By my son’s age, most kids are beginning to see the world with a larger scope; they begin to view others with a greater focus and, subsequently, their ability to empathize is greater. While all children develop at a different pace and rhythm, my son is functioning at an extreme emotional deficit. We’re playing a game of catch-up; he may be twelve, but we have to delve back down into the lessons he should have learned at a young age.
The Benefits of Regression
While there is such a thing as regression therapy, it’s not a method I’ve personally bought into. However, my son seems to know naturally what he needs at times. He’s gone through several regressive phases since he’s been home; they can be difficult, but they help him fill in some of the lessons he missed. In fact, his regressive behaviors and phases are often good platforms for teaching empathy.
For example, while my son now exhibits very appropriate and healthy affection, this wasn’t always the case. When he went through a few months of being aggressively and forcibly (sometimes painfully) affectionate with me, I took the opportunity to tell him how it made me feel. I taught him to pay attention to what I’m doing before slamming into me with the force of a Mack truck. (Have you ever had a seventy-two-pound child ram into you from behind while you’re elbow deep in dishwater? Sure it’s a hug and that’s sweet, but ribs crashing into a kitchen counter top? That hurts.) And, until he got the hang of it, I taught him to ask for a hug instead of forcing it. Little lessons, certainly, but they helped him to understand that I have feelings, too.
Feedback and Questions
Teaching empathy isn’t as simple as telling your child to be aware of others’ feelings, giving him a few “homework” assignments on the subject, and then hoping it’s sunk in. Children learn empathy in bits and pieces.
As my son falters with empathy—in social situations, with family, even with our pets—we take the situation at hand, break it down piece by piece, and try to figure out where things went off track. We often use a behavior-mapping chart so he can take a very abstract situation and look at in a concrete, visual way.

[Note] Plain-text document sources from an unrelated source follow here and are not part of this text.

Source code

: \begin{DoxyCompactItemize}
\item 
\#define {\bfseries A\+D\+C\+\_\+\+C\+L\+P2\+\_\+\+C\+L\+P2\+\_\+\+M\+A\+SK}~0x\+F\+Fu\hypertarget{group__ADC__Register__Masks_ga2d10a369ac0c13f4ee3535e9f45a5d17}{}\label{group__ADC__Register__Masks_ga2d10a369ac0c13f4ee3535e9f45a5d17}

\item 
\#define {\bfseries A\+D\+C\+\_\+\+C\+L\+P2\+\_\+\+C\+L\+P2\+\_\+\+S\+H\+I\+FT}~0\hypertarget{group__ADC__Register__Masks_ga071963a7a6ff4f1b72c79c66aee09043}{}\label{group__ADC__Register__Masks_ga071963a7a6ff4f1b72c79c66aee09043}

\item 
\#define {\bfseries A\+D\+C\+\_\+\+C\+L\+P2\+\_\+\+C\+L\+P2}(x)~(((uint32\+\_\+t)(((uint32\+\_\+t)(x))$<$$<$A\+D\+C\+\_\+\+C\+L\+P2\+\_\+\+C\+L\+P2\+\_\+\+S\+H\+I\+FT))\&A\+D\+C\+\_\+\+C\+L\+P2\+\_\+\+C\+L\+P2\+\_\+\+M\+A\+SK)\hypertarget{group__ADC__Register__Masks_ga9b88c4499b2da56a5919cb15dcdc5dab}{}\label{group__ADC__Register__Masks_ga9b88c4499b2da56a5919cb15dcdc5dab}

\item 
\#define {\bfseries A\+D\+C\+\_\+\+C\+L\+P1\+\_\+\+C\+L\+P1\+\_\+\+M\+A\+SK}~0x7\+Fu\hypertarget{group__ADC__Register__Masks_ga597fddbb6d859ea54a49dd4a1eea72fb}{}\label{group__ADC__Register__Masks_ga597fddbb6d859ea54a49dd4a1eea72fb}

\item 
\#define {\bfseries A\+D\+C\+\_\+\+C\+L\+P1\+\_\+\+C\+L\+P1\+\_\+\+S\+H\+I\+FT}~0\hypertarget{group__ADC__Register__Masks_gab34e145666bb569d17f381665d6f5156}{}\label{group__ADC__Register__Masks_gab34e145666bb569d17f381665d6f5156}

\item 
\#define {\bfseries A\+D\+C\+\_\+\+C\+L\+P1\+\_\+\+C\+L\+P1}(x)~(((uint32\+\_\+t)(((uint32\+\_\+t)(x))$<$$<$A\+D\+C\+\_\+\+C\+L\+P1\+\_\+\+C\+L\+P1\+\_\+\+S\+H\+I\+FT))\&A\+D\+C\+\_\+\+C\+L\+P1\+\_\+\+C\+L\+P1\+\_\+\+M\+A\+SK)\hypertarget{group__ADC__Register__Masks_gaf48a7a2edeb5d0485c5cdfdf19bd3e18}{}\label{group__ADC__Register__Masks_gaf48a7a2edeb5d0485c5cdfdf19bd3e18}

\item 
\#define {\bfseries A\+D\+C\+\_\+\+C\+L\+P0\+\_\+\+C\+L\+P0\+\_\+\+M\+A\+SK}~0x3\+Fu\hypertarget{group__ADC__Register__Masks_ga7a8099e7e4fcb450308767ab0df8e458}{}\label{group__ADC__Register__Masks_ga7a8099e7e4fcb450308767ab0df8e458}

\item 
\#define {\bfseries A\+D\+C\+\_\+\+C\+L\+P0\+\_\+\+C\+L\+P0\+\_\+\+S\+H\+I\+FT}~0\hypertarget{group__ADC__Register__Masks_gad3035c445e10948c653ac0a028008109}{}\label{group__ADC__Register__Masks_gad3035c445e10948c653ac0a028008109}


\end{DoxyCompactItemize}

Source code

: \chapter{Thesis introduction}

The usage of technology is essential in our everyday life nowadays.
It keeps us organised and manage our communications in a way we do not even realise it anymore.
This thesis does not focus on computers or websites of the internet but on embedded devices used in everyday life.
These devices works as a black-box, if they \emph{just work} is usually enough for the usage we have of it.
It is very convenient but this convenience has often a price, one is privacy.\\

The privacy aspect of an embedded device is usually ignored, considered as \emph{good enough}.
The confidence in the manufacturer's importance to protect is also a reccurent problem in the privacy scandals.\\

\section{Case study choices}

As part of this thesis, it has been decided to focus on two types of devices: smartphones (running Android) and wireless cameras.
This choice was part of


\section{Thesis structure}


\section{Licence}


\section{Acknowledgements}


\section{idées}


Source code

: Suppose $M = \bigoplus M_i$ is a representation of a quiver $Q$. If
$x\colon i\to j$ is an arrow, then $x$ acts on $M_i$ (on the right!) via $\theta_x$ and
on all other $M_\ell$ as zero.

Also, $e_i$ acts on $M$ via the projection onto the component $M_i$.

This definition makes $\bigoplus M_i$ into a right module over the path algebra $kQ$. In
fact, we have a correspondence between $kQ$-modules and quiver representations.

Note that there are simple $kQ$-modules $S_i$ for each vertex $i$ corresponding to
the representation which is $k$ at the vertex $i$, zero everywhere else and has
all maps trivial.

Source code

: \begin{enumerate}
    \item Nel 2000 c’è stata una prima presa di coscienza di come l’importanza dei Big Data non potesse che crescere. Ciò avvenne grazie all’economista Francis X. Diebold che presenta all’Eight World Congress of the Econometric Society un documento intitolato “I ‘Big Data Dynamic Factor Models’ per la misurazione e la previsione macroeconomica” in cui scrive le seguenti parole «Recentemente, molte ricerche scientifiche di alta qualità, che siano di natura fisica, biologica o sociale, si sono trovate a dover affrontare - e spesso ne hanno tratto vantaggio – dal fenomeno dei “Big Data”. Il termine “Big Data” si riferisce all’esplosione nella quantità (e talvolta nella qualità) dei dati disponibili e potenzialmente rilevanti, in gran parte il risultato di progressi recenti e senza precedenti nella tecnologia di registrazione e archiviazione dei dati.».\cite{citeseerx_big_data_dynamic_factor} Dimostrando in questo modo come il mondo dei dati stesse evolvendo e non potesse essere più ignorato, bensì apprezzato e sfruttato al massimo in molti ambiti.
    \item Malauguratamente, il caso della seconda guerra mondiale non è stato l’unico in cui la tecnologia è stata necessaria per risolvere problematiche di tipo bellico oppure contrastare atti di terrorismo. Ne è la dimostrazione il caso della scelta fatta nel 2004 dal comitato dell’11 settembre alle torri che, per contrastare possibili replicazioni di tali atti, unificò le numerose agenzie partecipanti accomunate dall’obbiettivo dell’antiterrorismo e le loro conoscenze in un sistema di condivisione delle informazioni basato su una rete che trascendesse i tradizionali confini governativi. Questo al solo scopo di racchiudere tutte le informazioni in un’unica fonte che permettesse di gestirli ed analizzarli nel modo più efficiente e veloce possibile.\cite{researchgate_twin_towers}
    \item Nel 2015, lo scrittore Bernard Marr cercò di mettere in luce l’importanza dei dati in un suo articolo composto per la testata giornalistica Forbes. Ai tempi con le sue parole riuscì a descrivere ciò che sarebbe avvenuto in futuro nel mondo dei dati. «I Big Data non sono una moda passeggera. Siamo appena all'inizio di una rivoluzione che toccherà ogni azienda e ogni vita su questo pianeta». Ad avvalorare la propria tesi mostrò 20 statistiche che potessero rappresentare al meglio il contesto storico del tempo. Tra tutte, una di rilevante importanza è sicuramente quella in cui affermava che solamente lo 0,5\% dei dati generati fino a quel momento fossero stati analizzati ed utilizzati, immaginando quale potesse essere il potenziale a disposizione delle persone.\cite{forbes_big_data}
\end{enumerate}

I also try to give my son feedback on his own body language. “Your arms are crossed and your forehead is wrinkled ... you’re feeling angry.” Not only does the feedback give him the opportunity to talk about his feelings, it helps him to absorb how body language can give clues. When I’m talking to him, I often have him look at my face and tell me what he thinks I’m feeling. And his therapist has a chart of facial expressions that helps him pinpoint his and others’ feelings.
Asking him how others might be feeling forces my son to stop and think about other people’s emotions, when he otherwise would ignore them.
Glimmers of Empathy
My son has a long way to go with empathy. But I see glimmers of hope, little actions that prove he has the ability to be very empathetic. He may never fully catch up with kids his age; after all, most of them haven’t endured the things he has. But his warm and caring heart, his resilience, and his never-say-quit attitude will carry him through.